Description of the task
Below are some records. Say in a single number how many of their lines include the word "cdots".

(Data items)
=== Section Start ===

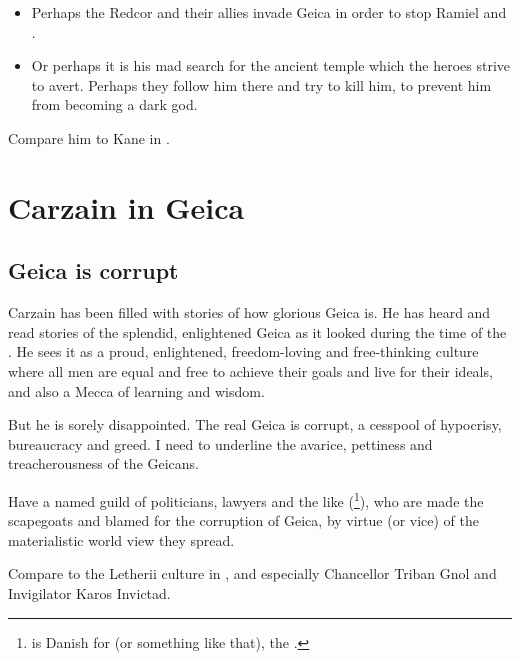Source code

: \begin{itemize}
  \item 
    Perhaps the Redcor and their allies invade Geica in order to stop Ramiel and \Belzir. 
  \item 
    Or perhaps it is his mad search for the ancient temple which the heroes strive to avert. 
    Perhaps they follow him there and try to kill him, to prevent him from becoming a dark god. 
\end{itemize}

Compare him to Kane in \cite{KarlEdwardWagner:DarknessWeaves,KarlEdwardWagner:Bloodstone,KarlEdwardWagner:DarkCrusade}. 















\section{Carzain in Geica}
\subsection{Geica is corrupt}
Carzain has been filled with stories of how glorious Geica is. He has heard and read stories of the splendid, enlightened Geica as it looked during the time of the . He sees it as a proud, enlightened, freedom-loving and free-thinking culture where all men are equal and free to achieve their goals and live for their ideals, and also a Mecca of learning and wisdom. 

But he is sorely disappointed. The real Geica is corrupt, a cesspool of hypocrisy, bureaucracy and greed. I need to underline the avarice, pettiness and treacherousness of the Geicans. 

Have a named guild of politicians, lawyers and the like (\footnote{\quo{\DJOF} is Danish for  (or something like that), the .}), who are made the scapegoats and blamed for the corruption of Geica, by virtue (or vice) of the materialistic world view they spread. 

Compare to the Letherii culture in \cite{StevenEriksonIanCameronEsslemont:MalazanBookoftheFallen}, and especially Chancellor Triban Gnol and Invigilator Karos Invictad. 

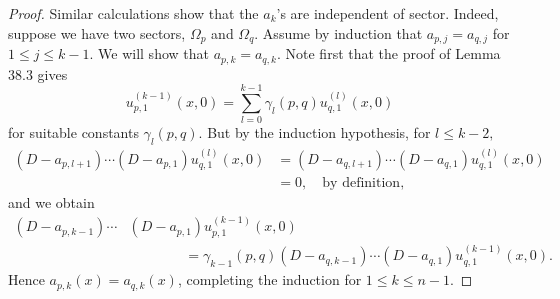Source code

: \documentclass{surv-l}
\theoremstyle{plain}
\theoremstyle{definition}
\numberwithin{equation}{chapter}
\begin{document}
\begin{proof}
Similar calculations show that the $a_{k}$'s are independent of sector. Indeed, suppose we have two sectors, $\Omega_{p}$ and $\Omega_{q}$. Assume by induction that $a_{p,j}=a_{q,j}$ for $1\leq j\leq k-1$. We will show that $a_{p,k}=a_{q,k}$. Note first that the proof of Lemma 38.3 gives
\begin{equation*}
u_{p,1}^{(k-1)}(x, 0)=\sum_{l=0}^{k-1}\gamma_{l}(p, q)u_{q,1}^{(l)}(x, 0)
\end{equation*}
for suitable constants $\gamma_{l}(p, q)$. But by the induction hypothesis, for $l\leq k-2,$
\begin{align*}
(D-a_{p,l+1})\cdots(D-a_{p,1})u_{q,1}^{(l)}(x, 0)&= (D-a_{q,l+1})\cdots(D-a_{q,1})u_{q,1}^{(l)}(x, 0)\\
&=0,\quad \text{by definition},
\end{align*}
and we obtain
\begin{align*}
(D-a_{p,k-1})\cdots&(D-a_{p,1})u_{p,1}^{(k-1)}(x,0)\\
&\qquad \qquad=\gamma_{k-1}(p, q)(D-a_{q,k-1})\cdots(D-a_{q,1})u_{q,1}^{(k-1)}(x, 0).
\end{align*}
Hence $a_{p,k}(x)=a_{q,k}(x)$, completing the induction for $1\leq k\leq n-1$.


\end{proof}
\end{document}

=== Section End ===

Output below
3